From an early age you will be exposed to a lot of reading material. And bar the small fact that your parents or carers will choose the books they'll read to you when you're little, you will be free most of your teenage, young adult and mature life to pick out which novel or poetry collection you want to read. Assuming that you're not a book reviewer - minority -, your main incentive for reading will be to enjoy the work in front of you. And that's without taking into account the literature you will have to read through your student's years or as part of your job. That means that a novel like 'War and Peace' might not be as appealing as, say, a collection of short stories by Edgar Allan Poe. The seven volumes that make up 'À la Recherche du Temps Perdu' will look like a waste of time and money when you realise that it will not take you as long to read Nadime Gordimer's entire catalogue and still have time to enjoy 'Telling Tales', an excellent compilation of short works by some of the foremost authors nowadays edited by the South African writer; I strongly recommend it. But the classics' dictator will have none of it. To him/her (although it's more 'him' than 'her' if truth be told, so I will start using the masculine from now on), to this person, Proust is the apogee of good literary taste. His is the most beautiful type of literature there is and the fact that not many people can 'get' him is evidence of the critic's own infallible ability to judge what's good and what isn't. Some people call this attitude snobbery. I have a stronger word for it which I won't use because I don't like gratuitous swearing on my blog. My conclusion is, though, life's too short, read what you want without feeling you 'must' digest this or that novel because it's a classic.

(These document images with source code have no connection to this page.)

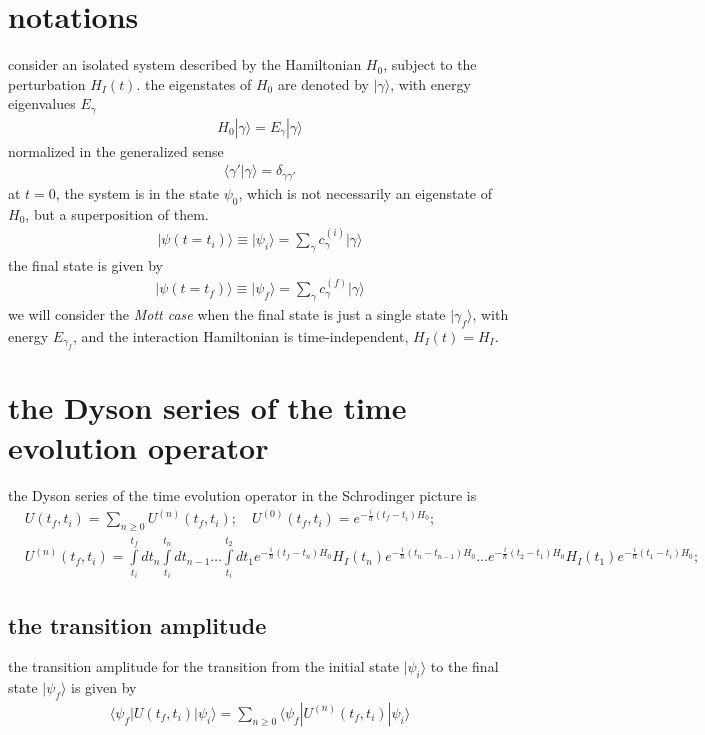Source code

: 
\newpage
\section{notations}

consider an isolated system described by the Hamiltonian $H_0$, subject to the perturbation $H_I(t)$.
the eigenstates of $H_0$ are denoted by $|\gamma\rangle$, with energy eigenvalues $E_\gamma$
\begin{align}
  H_0 |\gamma\rangle = E_\gamma|\gamma\rangle
\end{align}
normalized in the generalized sense
\begin{align}
  \langle \gamma'|\gamma\rangle=\delta_{\gamma\gamma'}
\end{align}
at $t = 0$, the system is in the state $\psi_0$, which is not necessarily an eigenstate of $H_0$, but a superposition of them.
\begin{align}
  |\psi(t=t_i)\rangle \equiv |\psi_i\rangle= \sum_\gamma c^{(i)}_\gamma|\gamma\rangle
\end{align}
the final state is given by
\begin{align}
  |\psi(t=t_f)\rangle \equiv |\psi_f\rangle =  \sum_\gamma c^{(f)}_\gamma|\gamma\rangle
\end{align}
we will consider the  {\it Mott case} when the final state is just a single state $|\gamma_f\rangle$, with energy $E_{\gamma_f}$, and the interaction Hamiltonian is time-independent, $H_I(t) = H_I$.
\newpage
\section{the Dyson series of the time evolution operator}
the Dyson series of the time evolution operator in the Schrodinger picture is
\begin{align}
  & U(t_f,t_i) = \sum\limits_{n\ge0}U^{(n)}(t_f,t_i); \quad
  U^{(0)}(t_f,t_i) = e^{-\frac{i}{\hbar}(t_f-t_i)H_0};\nonumber                                                                                                                                                                                                                          \\
  & U^{(n)}(t_f,t_i)=\int\limits_{t_i}^{t_f}dt_n \int\limits_{t_i}^{t_{n}}dt_{n-1} \dots \int\limits_{t_i}^{t_{2}}dt_1 e^{-\frac{i}{\hbar}(t_f-t_n)H_0} H_I(t_n)e^{-\frac{i}{\hbar}(t_{n}-t_{n-1})H_0} \ldots e^{-\frac{i}{\hbar}(t_2-t_1)H_0}H_I(t_1)e^{-\frac{i}{\hbar}(t_1-t_i)H_0};
\end{align}
\subsection{the transition amplitude}
the transition amplitude for the transition from the initial state $|\psi_i\rangle$ to the final state $|\psi_f\rangle$ is given by
\begin{align}
  \langle \psi_f | U(t_f,t_i) | \psi_i \rangle = \sum\limits_{n\ge0}\langle \psi_f | U^{(n)}(t_f,t_i) | \psi_i \rangle
\end{align}
\newpage
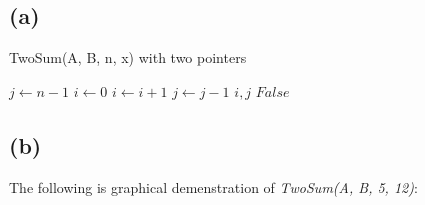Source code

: \documentclass[12pt]{article}
\begin{document}
\subsection{(a)}

\begin{algorithm}
\caption{TwoSum(A, B, n, x) with two pointers}\label{TwoSum}
\begin{algorithmic}[1]
\Procedure{}{}
\State $j \gets n-1$
\State $i \gets 0$
        \State $i \gets i + 1$
        \State $j \gets j - 1$
    \Else
        \State \Return $i, j$
    \EndIf
\EndWhile
\State \Return $False$
\EndProcedure
\end{algorithmic}
\end{algorithm}


\subsection{(b)}

The following is graphical demenstration of \textit{TwoSum(A, B, 5, 12)}:
\end{document}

Basic needs are better expressed through the current economic downturn, a fine euphemism for a financial crisis if ever I saw one. With unemployment and inflation rising, the time and resources for meandering through aisles of old tomes that call out for our attention are diminishing. The dilemma worrying many people at the moment is how to survive in the midst of this credit crunch and that's why the market is awash with escapist novels and what I call crap lit. This is the type of book that Borders (alas, in receivership now) and Waterstones advertise in their 3 for 2 deals. It's probably why the Katie Prices of this world have supplanted the J. M. Coetzees. And although I also stick my snobbish nose up at the former, this phenomenon has a logical genesis. You think of putting food on the table first and then indulge in your favourite pastime afterwards. But to the classics' inquisitor this shift of loyalties is akin to the original sin, without the snake, mind. My verdict on this aspect is that as much as I love books, I need to look after my family first and foremost, and you can burn me at the stake if you want, Mr Despot.

And so we come to the cultural element which I have left for the end because it's always been a bugbear of mine. So, if you notice an axe being swung it's because I have one to grind.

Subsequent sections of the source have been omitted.